Wow how odd- got to break him of that quick!
I don't blame you for being concerned though.


----------



## P Nalitt (Mar 3, 2009)

I have 2 standard's and actually switched to that breed because we had a maltese that did growl at the kid's. 
I have to say they (kid's) can do anything and Savanna and Vegas will not growl. They take bones away, get near their food anything and I've never heard a growl.
Good that you are catching it early.


----------



## jester's mom (Nov 25, 2008)

SECRETO said:


> Jester's mom,
> 
> Thanks for the extra info....I appreciate it. I do let my 4 yr old give out treats to the dogs....actually sometimes I have to stop him. lol With Sting, he gets super excited about treats, dog food, etc. Getting him to sit for a treat/food seems impossible.... although I know we can train him over time. Since Sting is very exciteable I think it would be best to enroll him into obedience classes rather then concentrate on conformation showing. Usually when we are training for conformation, we with hold teaching sit and regular basic commands so they can learn how to show first. I think in Stings case, he needs to be taught obedience first.
> 
> I really do appreciate your suggestion's. I would like to resolve my concerns about the growling issue and concentrate on the fun part of owning a dog.


LOL... well, I figured you would know the info but thought I'd write it just in case. Yeah, I agree on the obedience if he is over excited about things. I used to breed and show Brittany and finished two Ch., one in bred-by , and almost a third, so I know what you mean about not training obedience first, I never did that either. But, in your case, I think you are right to do that first. 
Maybe you can do both, obedience using one type of collar/leash and breed handling in a show collar/lead. This way he learns that in one he stands and is stacked and the other he sits. 

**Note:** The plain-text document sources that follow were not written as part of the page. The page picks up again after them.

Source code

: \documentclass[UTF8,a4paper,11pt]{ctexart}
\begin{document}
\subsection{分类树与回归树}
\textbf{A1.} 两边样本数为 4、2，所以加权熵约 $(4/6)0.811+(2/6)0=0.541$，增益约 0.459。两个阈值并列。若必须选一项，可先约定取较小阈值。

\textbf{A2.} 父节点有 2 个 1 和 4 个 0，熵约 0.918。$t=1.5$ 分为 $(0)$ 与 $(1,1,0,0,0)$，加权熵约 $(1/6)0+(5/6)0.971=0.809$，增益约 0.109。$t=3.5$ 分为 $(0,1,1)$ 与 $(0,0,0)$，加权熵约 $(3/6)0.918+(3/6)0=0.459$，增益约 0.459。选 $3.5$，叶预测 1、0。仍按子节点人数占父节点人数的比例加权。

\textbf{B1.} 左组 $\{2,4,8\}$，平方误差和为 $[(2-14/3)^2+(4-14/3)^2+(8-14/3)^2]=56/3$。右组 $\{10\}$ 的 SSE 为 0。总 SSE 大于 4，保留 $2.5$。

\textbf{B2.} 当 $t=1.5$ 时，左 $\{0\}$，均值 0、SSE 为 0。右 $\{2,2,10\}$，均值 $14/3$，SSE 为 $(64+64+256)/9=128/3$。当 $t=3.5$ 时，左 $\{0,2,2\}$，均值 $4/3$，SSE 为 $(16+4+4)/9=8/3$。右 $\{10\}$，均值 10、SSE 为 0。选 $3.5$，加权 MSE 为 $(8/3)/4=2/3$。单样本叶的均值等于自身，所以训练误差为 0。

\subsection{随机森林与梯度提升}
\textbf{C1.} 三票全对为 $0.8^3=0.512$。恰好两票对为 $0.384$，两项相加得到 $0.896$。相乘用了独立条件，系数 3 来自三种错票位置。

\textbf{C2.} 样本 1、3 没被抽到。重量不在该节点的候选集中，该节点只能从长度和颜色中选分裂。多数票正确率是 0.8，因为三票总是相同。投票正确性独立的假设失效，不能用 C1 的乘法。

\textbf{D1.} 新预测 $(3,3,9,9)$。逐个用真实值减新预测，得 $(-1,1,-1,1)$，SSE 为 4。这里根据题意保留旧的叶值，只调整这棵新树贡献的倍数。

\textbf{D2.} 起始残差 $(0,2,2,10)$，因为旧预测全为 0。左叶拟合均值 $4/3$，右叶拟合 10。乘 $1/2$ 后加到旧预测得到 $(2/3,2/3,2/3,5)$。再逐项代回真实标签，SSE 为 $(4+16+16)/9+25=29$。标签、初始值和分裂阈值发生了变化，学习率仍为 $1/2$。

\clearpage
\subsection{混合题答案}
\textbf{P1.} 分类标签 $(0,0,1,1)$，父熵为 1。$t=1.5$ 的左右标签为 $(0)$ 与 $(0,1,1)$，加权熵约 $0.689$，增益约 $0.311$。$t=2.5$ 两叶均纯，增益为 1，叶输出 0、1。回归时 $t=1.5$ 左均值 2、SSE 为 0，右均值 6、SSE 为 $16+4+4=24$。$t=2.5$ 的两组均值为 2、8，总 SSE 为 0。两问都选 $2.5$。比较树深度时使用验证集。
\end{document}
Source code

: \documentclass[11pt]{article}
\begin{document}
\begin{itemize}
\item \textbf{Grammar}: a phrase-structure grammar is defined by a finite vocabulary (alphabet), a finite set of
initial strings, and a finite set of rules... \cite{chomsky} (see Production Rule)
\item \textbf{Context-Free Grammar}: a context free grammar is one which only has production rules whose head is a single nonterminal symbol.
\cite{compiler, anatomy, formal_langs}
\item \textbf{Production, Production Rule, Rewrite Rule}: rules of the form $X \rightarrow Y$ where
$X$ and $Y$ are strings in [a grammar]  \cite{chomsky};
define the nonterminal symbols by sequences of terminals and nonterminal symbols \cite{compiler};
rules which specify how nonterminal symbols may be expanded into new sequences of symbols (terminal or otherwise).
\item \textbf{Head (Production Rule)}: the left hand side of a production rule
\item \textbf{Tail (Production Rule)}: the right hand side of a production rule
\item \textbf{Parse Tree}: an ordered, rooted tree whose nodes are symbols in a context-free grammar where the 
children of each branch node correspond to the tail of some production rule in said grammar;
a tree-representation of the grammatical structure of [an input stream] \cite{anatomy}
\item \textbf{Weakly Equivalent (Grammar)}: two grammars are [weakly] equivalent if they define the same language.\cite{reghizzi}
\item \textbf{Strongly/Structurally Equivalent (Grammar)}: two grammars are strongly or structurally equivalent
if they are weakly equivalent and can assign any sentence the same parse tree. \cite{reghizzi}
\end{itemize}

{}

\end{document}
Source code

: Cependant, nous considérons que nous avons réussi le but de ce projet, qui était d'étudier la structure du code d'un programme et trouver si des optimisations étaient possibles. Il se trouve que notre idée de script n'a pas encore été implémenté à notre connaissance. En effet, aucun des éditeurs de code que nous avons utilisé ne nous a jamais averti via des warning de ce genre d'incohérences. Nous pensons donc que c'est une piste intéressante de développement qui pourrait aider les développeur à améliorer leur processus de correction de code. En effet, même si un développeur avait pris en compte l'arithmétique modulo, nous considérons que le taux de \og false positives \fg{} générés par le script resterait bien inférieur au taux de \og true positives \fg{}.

Good luck no matter how you do it, I hope you get things settled so you can feel relaxed and happy with your spoos!!!


----------



## SECRETO (Aug 20, 2008)

P Nalitt said:


> I have 2 standard's and actually switched to that breed because we had a maltese that did growl at the kid's.
> I have to say they (kid's) can do anything and Savanna and Vegas will not growl. They take bones away, get near their food anything and I've never heard a growl.
> Good that you are catching it early.


I did forget to add that we do have a Rat Terrier that will growl at the kids if they attemp to bother her when she's asleep. However, we have tried to correct her serveral times and she wont change her ways. Now we just watch the kids closely around her and have came to realize she's just that type of dog. We all love her but she's that one Rat Terrier that we have until she passes but wouldn't get another again.....or any small dog at that. She loves the kids and wil give kiss's and etc....just not while she's sleeping.


----------



## P Nalitt (Mar 3, 2009)

It seems to be that small dogs are more like that, that's exactly how our maltese was, he did not want to be bothered.


----------



## Mandycasey'smom (Jan 3, 2009)

Casey started this other night with hubby and I asked trainer tonight and she said I need to make an impact and grab him by the collar and a good shake down and off the couch and banish him from it for a few days so helearns I boss the couch not him.
Trainer said make it very loud so he knows he did bad and she also said allowing him on couch puts him same level as you.
Mandy is beside me as we type on couch as she has never been a grump but he is banished to the floor for a few days

Now when we had our Mastiff I often had the kids training him. Puppy pushups with sit down sit down a few times before treat and then a lot of sit stay comes.Lets the dog learn the kids also boss the dog not the other way around.


----------



## roxy25 (Dec 18, 2008)

SECRETO said:


> Ok .... so Im some what newer to the Poodle breed. Ive owned Eli now for 1.5 yrs and have Sting which is 5 months old. (both Standards) My question is... has any other Standard Poodle owner's found that its normal for them to growl at children to "test the water" for say.
> 
> Example...last night Sting and myself are sitting on the couch comfortably and my 4 yr old came up to sit with us and slightly rested upon Sting and I thought he growled at my son. Then because I wasn't sure if I actually heard a growl, I asked my son to do that again. Sting very aggressively growled at my son for barley leaning on him. I quicky told Sting "NO" and made him get off the couch but still Im bothered by what happened. I know that Sting is perfectly fine, he's not hurting or anything like that. To me, Sting just didn't like that my son was going to impose on the couch and Sting's comfort. Eli once let out a very low growl to my 1 yr old because my son was bumping into Eli while laying on the floor. I was right there and it was very minor but still it bothered me.
> 
> Before owning Standard Poodle's, Ive owned multiple Amstaffs (Pit Bulls). Even though most of the general public views Pits as a danger, still to this day I have never had one Amstaff/Pit Bull EVER growl at my kids. I teach my kids to be respectful of the dogs and this has never been even a thought until now...with the Poodles. Im personally feeling disappointed that I have to deal with behavior like this from a breed I love so dearly now. I know some breeds don't have tollerance for kids but Standard Poodles are supposed to be excellent with children. I mean...for the most part the Poodle's are good but growling really concerns me since I have never dealed with this from any of our previous dogs.


Well I don't have Kids around Enzo so I can't really say Enzo does not growl at children. The children he does see are outside when we walk him and he loves them. 

You should have your kids do some kind of training with them. next time Sting is on the couch see if you can have you kids to tell him off. Once sting sees that he is not alpha over the children he should stop growling at them. He does sound possessive of you like Jester's mother stated.


----------